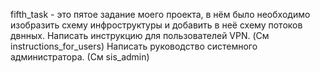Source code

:fifth_task - это пятое задание моего проекта, в нём было необходимо изобразить схему инфроструктуры и добавить в неё схему потоков двнных. 
Написать инструкцию для пользователей VPN. (См instructions_for_users)
Написать руководство системного администратора. (См sis_admin)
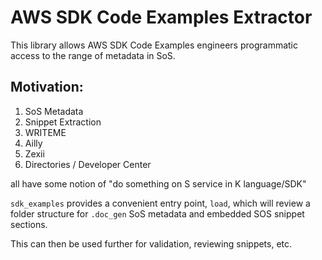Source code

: # AWS SDK Code Examples Extractor

This library allows AWS SDK Code Examples engineers programmatic access to the range of metadata in SoS.

## Motivation:

1. SoS Metadata
1. Snippet Extraction
1. WRITEME
1. Ailly
1. Zexii
1. Directories / Developer Center

all have some notion of "do something on S service in K language/SDK"

`sdk_examples` provides a convenient entry point, `load`, which will review a folder structure for `.doc_gen` SoS metadata and embedded SOS snippet sections.

This can then be used further for validation, reviewing snippets, etc.
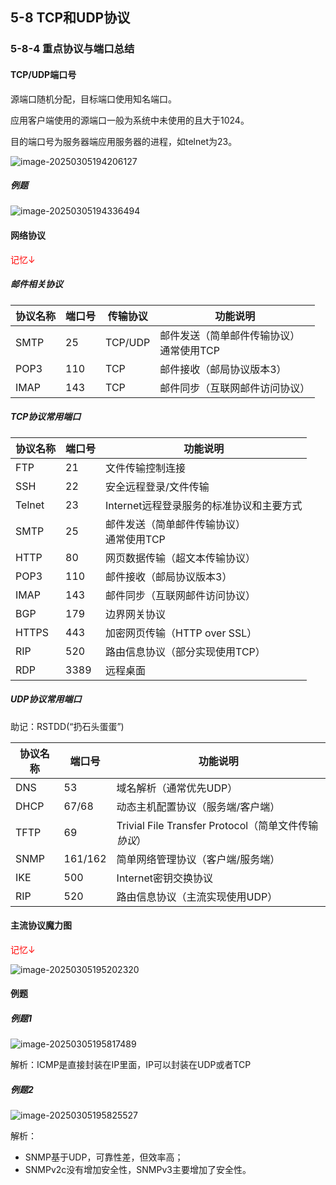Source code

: ## 5-8 TCP和UDP协议

### 5-8-4 重点协议与端口总结

#### TCP/UDP端口号

源端口随机分配，目标端口使用知名端口。

应用客户端使用的源端口一般为系统中未使用的且大于1024。

目的端口号为服务器端应用服务器的进程，如telnet为23。

![image-20250305194206127](https://img.yatjay.top/md/20250305194206156.png)

##### 例题

![image-20250305194336494](https://img.yatjay.top/md/20250305194336526.png)

#### 网络协议

<font color="red">记忆↓</font>

##### 邮件相关协议

| 协议名称 | 端口号 | 传输协议 | 功能说明                                    |
| -------- | ------ | -------- | ------------------------------------------- |
| SMTP     | 25     | TCP/UDP  | 邮件发送（简单邮件传输协议）<br>通常使用TCP |
| POP3     | 110    | TCP      | 邮件接收（邮局协议版本3）                   |
| IMAP     | 143    | TCP      | 邮件同步（互联网邮件访问协议）              |

##### TCP协议常用端口

| 协议名称 | 端口号 | 功能说明                                     |
| -------- | ------ | -------------------------------------------- |
| FTP      | 21     | 文件传输控制连接                             |
| SSH      | 22     | 安全远程登录/文件传输                        |
| Telnet   | 23     | Internet远程登录服务的标准协议和主要方式     |
| SMTP     | 25     | 邮件发送（简单邮件传输协议）<br/>通常使用TCP |
| HTTP     | 80     | 网页数据传输（超文本传输协议）               |
| POP3     | 110    | 邮件接收（邮局协议版本3）                    |
| IMAP     | 143    | 邮件同步（互联网邮件访问协议）               |
| BGP      | 179    | 边界网关协议                                 |
| HTTPS    | 443    | 加密网页传输（HTTP over SSL）                |
| RIP      | 520    | 路由信息协议（部分实现使用TCP）              |
| RDP      | 3389   | 远程桌面                                     |

##### UDP协议常用端口

助记：RSTDD(“扔石头蛋蛋”)

| 协议名称 | 端口号  | 功能说明                                             |
| -------- | ------- | ---------------------------------------------------- |
| DNS      | 53      | 域名解析（通常优先UDP）                              |
| DHCP     | 67/68   | 动态主机配置协议（服务端/客户端）                    |
| TFTP     | 69      | Trivial File Transfer Protocol（简单文件传输*协议*） |
| SNMP     | 161/162 | 简单网络管理协议（客户端/服务端）                    |
| IKE      | 500     | Internet密钥交换协议                                 |
| RIP      | 520     | 路由信息协议（主流实现使用UDP）                      |

#### 主流协议魔力图

<font color="red">记忆↓</font>

![image-20250305195202320](https://img.yatjay.top/md/20250305195202384.png)

#### 例题

##### 例题1

![image-20250305195817489](https://img.yatjay.top/md/20250305195817526.png)

解析：ICMP是直接封装在IP里面，IP可以封装在UDP或者TCP

##### 例题2

![image-20250305195825527](https://img.yatjay.top/md/20250305195825568.png)

解析：

- SNMP基于UDP，可靠性差，但效率高；
- SNMPv2c没有增加安全性，SNMPv3主要增加了安全性。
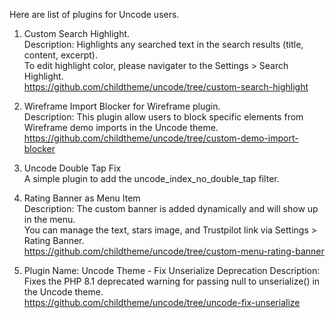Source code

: Here are list of plugins for Uncode users.

1. Custom Search Highlight.</br>
Description: Highlights any searched text in the search results (title, content, excerpt). <br>
To edit highlight color, please navigater to the Settings > Search Highlight.<br>
https://github.com/childtheme/uncode/tree/custom-search-highlight

2. Wireframe Import Blocker for Wireframe plugin.</br>
Description: This plugin allow users to block specific elements from Wireframe demo imports in the Uncode theme.<br>
https://github.com/childtheme/uncode/tree/custom-demo-import-blocker

4. Uncode Double Tap Fix</br>
A simple plugin to add the uncode_index_no_double_tap filter.

5. Rating Banner as Menu Item</br>
Description: The custom banner is added dynamically and will show up in the menu. <br>
You can manage the text, stars image, and Trustpilot link via Settings > Rating Banner.<br>
https://github.com/childtheme/uncode/tree/custom-menu-rating-banner

6.    Plugin Name: Uncode Theme - Fix Unserialize Deprecation
Description: Fixes the PHP 8.1 deprecated warning for passing null to unserialize() in the Uncode theme.<br>
https://github.com/childtheme/uncode/tree/uncode-fix-unserialize


   
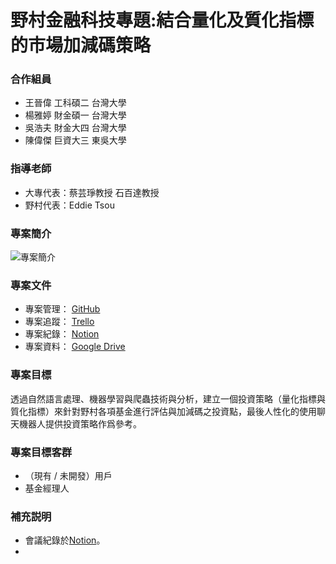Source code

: # 野村金融科技專題:結合量化及質化指標的市場加減碼策略

### 合作組員
* 王晉偉 工科碩二 台灣大學 
* 楊雅婷 財金碩一 台灣大學
* 吳浩夫 財金大四 台灣大學
* 陳偉傑 巨資大三 東吳大學

### 指導老師
* 大專代表：蔡芸琤教授 石百達教授 
* 野村代表：Eddie Tsou

### 專案簡介
![專案簡介](https://telegramtest.s3.amazonaws.com/introduction-nomura.png)

### 專案文件
* 專案管理： [GitHub](https://github.com/NTU-SCU-Nomura-FinTech-Team/NOMURA_Quantify_Qualitative_Proroject)
* 專案追蹤： [Trello](https://trello.com/b/lWiTCXw7/%E9%87%91%E8%9E%8D%E7%A7%91%E6%8A%80%E9%87%8E%E6%9D%91)
* 專案紀錄： [Notion](https://www.notion.so/jieworkspace/7f0fb33a41754019b381a72902c5322f)
* 專案資料： [Google Drive](https://drive.google.com/drive/u/1/folders/19eynbyGieI9BKd25dLkRlF2lyEP4lBiZ)

### 專案目標
透過自然語言處理、機器學習與爬蟲技術與分析，建立一個投資策略（量化指標與質化指標）來針對野村各項基金進行評估與加減碼之投資點，最後人性化的使用聊天機器人提供投資策略作爲參考。

### 專案目標客群
* （現有 / 未開發）用戶
* 基金經理人

### 補充説明
* 會議紀錄於[Notion](https://www.notion.so/jieworkspace/7f0fb33a41754019b381a72902c5322f)。
* 
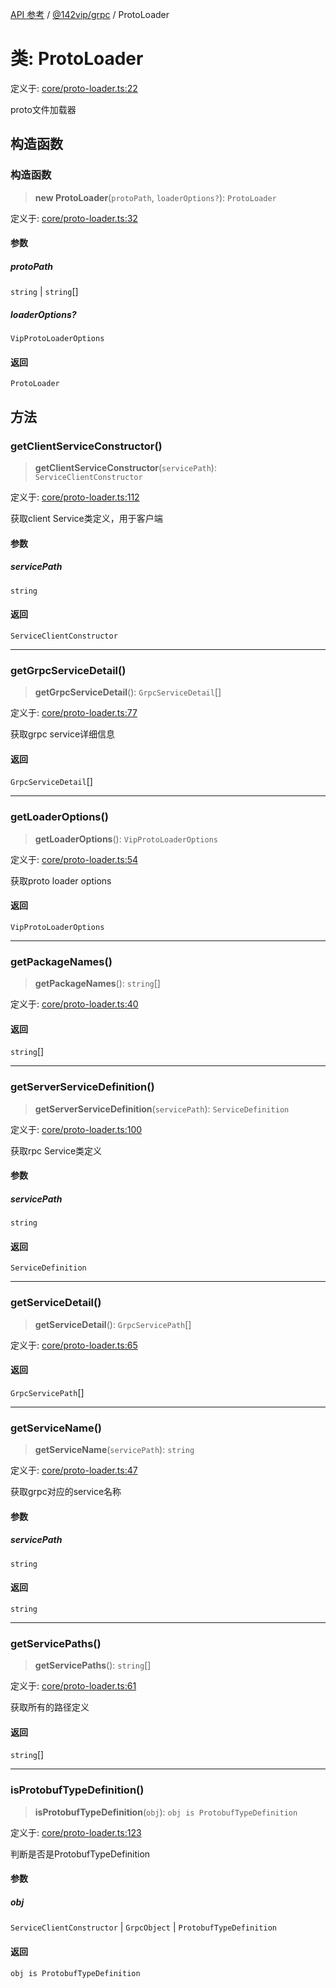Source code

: [API 参考](../../../index.md) / [@142vip/grpc](../index.md) / ProtoLoader

# 类: ProtoLoader

定义于: [core/proto-loader.ts:22](https://github.com/142vip/core-x/blob/d978b443ed1221c42602080459c0a22aae31b2d5/packages/grpc/src/core/proto-loader.ts#L22)

proto文件加载器

## 构造函数

### 构造函数

> **new ProtoLoader**(`protoPath`, `loaderOptions?`): `ProtoLoader`

定义于: [core/proto-loader.ts:32](https://github.com/142vip/core-x/blob/d978b443ed1221c42602080459c0a22aae31b2d5/packages/grpc/src/core/proto-loader.ts#L32)

#### 参数

##### protoPath

`string` | `string`[]

##### loaderOptions?

`VipProtoLoaderOptions`

#### 返回

`ProtoLoader`

## 方法

### getClientServiceConstructor()

> **getClientServiceConstructor**(`servicePath`): `ServiceClientConstructor`

定义于: [core/proto-loader.ts:112](https://github.com/142vip/core-x/blob/d978b443ed1221c42602080459c0a22aae31b2d5/packages/grpc/src/core/proto-loader.ts#L112)

获取client Service类定义，用于客户端

#### 参数

##### servicePath

`string`

#### 返回

`ServiceClientConstructor`

***

### getGrpcServiceDetail()

> **getGrpcServiceDetail**(): `GrpcServiceDetail`[]

定义于: [core/proto-loader.ts:77](https://github.com/142vip/core-x/blob/d978b443ed1221c42602080459c0a22aae31b2d5/packages/grpc/src/core/proto-loader.ts#L77)

获取grpc service详细信息

#### 返回

`GrpcServiceDetail`[]

***

### getLoaderOptions()

> **getLoaderOptions**(): `VipProtoLoaderOptions`

定义于: [core/proto-loader.ts:54](https://github.com/142vip/core-x/blob/d978b443ed1221c42602080459c0a22aae31b2d5/packages/grpc/src/core/proto-loader.ts#L54)

获取proto loader options

#### 返回

`VipProtoLoaderOptions`

***

### getPackageNames()

> **getPackageNames**(): `string`[]

定义于: [core/proto-loader.ts:40](https://github.com/142vip/core-x/blob/d978b443ed1221c42602080459c0a22aae31b2d5/packages/grpc/src/core/proto-loader.ts#L40)

#### 返回

`string`[]

***

### getServerServiceDefinition()

> **getServerServiceDefinition**(`servicePath`): `ServiceDefinition`

定义于: [core/proto-loader.ts:100](https://github.com/142vip/core-x/blob/d978b443ed1221c42602080459c0a22aae31b2d5/packages/grpc/src/core/proto-loader.ts#L100)

获取rpc Service类定义

#### 参数

##### servicePath

`string`

#### 返回

`ServiceDefinition`

***

### getServiceDetail()

> **getServiceDetail**(): `GrpcServicePath`[]

定义于: [core/proto-loader.ts:65](https://github.com/142vip/core-x/blob/d978b443ed1221c42602080459c0a22aae31b2d5/packages/grpc/src/core/proto-loader.ts#L65)

#### 返回

`GrpcServicePath`[]

***

### getServiceName()

> **getServiceName**(`servicePath`): `string`

定义于: [core/proto-loader.ts:47](https://github.com/142vip/core-x/blob/d978b443ed1221c42602080459c0a22aae31b2d5/packages/grpc/src/core/proto-loader.ts#L47)

获取grpc对应的service名称

#### 参数

##### servicePath

`string`

#### 返回

`string`

***

### getServicePaths()

> **getServicePaths**(): `string`[]

定义于: [core/proto-loader.ts:61](https://github.com/142vip/core-x/blob/d978b443ed1221c42602080459c0a22aae31b2d5/packages/grpc/src/core/proto-loader.ts#L61)

获取所有的路径定义

#### 返回

`string`[]

***

### isProtobufTypeDefinition()

> **isProtobufTypeDefinition**(`obj`): `obj is ProtobufTypeDefinition`

定义于: [core/proto-loader.ts:123](https://github.com/142vip/core-x/blob/d978b443ed1221c42602080459c0a22aae31b2d5/packages/grpc/src/core/proto-loader.ts#L123)

判断是否是ProtobufTypeDefinition

#### 参数

##### obj

`ServiceClientConstructor` | `GrpcObject` | `ProtobufTypeDefinition`

#### 返回

`obj is ProtobufTypeDefinition`

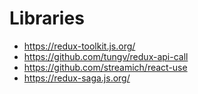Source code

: # Libraries

- https://redux-toolkit.js.org/
- https://github.com/tungv/redux-api-call
- https://github.com/streamich/react-use
- https://redux-saga.js.org/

______

_TASK DESCRIPTION_. When the string "路由信息协议" appears in a line of the records above, that line is to be copied.

_WRITTEN RESPONSE_.
| RIP      | 520    | 路由信息协议（部分实现使用TCP）              |
| RIP      | 520     | 路由信息协议（主流实现使用UDP）                      |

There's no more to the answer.